Setting Up The Build Environment

For Linux platforms, we recommend that you generate a docker container for building TensorRT OSS as described below. For native builds, on Windows for example, please install the prerequisite System Packages.

  1. Generate the TensorRT-OSS build container.

    The TensorRT-OSS build container can be generated using the supplied Dockerfiles and build script. The build container is configured for building TensorRT OSS out-of-the-box.

    Example: Ubuntu 18.04 on x86-64 with cuda-11.4.2 (default)

    ./docker/build.sh --file docker/ubuntu-18.04.Dockerfile --tag tensorrt-ubuntu18.04-cuda11.4

    Example: CentOS/RedHat 7 on x86-64 with cuda-10.2

    ./docker/build.sh --file docker/centos-7.Dockerfile --tag tensorrt-centos7-cuda10.2 --cuda 10.2

    Example: Ubuntu 18.04 cross-compile for Jetson (aarch64) with cuda-10.2 (JetPack SDK)

    ./docker/build.sh --file docker/ubuntu-cross-aarch64.Dockerfile --tag tensorrt-jetpack-cuda10.2 --cuda 10.2

    Example: Ubuntu 20.04 on aarch64 with cuda-11.4.2

    ./docker/build.sh --file docker/ubuntu-20.04-aarch64.Dockerfile --tag tensorrt-aarch64-ubuntu20.04-cuda11.4
  2. Launch the TensorRT-OSS build container.

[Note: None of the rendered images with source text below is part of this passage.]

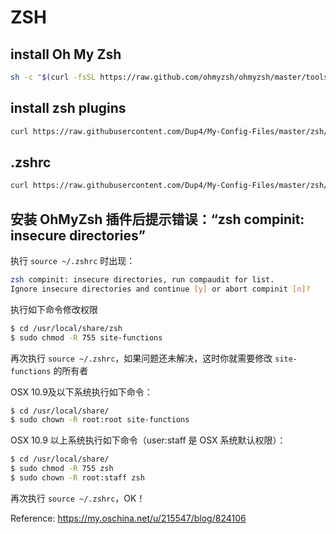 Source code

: # ZSH

## install Oh My Zsh

```bash
sh -c "$(curl -fsSL https://raw.github.com/ohmyzsh/ohmyzsh/master/tools/install.sh)"
```

## install zsh plugins

```bash
curl https://raw.githubusercontent.com/Dup4/My-Config-Files/master/zsh/install.sh | sh
```

## .zshrc

```bash
curl https://raw.githubusercontent.com/Dup4/My-Config-Files/master/zsh/.zshrc > ~/.zshrc
```

## 安装 OhMyZsh 插件后提示错误：“zsh compinit: insecure directories”

执行 `source ~/.zshrc` 时出现：

```sh
zsh compinit: insecure directories, run compaudit for list.
Ignore insecure directories and continue [y] or abort compinit [n]?
```

执行如下命令修改权限

```sh
$ cd /usr/local/share/zsh
$ sudo chmod -R 755 site-functions
```

再次执行 `source ~/.zshrc`，如果问题还未解决，这时你就需要修改 `site-functions` 的所有者

OSX 10.9及以下系统执行如下命令：

```sh
$ cd /usr/local/share/
$ sudo chown -R root:root site-functions
```

OSX 10.9 以上系统执行如下命令（user:staff 是 OSX 系统默认权限）：

```sh
$ cd /usr/local/share/
$ sudo chmod -R 755 zsh
$ sudo chown -R root:staff zsh
```

再次执行 `source ~/.zshrc`，OK！

Reference: <https://my.oschina.net/u/215547/blog/824106>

    Example: Ubuntu 18.04 build container

    ./docker/launch.sh --tag tensorrt-ubuntu18.04-cuda11.4 --gpus all

    NOTE:

    1. Use the --tag corresponding to build container generated in Step 1.
    2. NVIDIA Container Toolkit is required for GPU access (running TensorRT applications) inside the build container.
    3. sudo password for Ubuntu build containers is 'nvidia'.
    4. Specify port number using --jupyter for launching Jupyter notebooks.

Building TensorRT-OSS

  • Generate Makefiles or VS project (Windows) and build.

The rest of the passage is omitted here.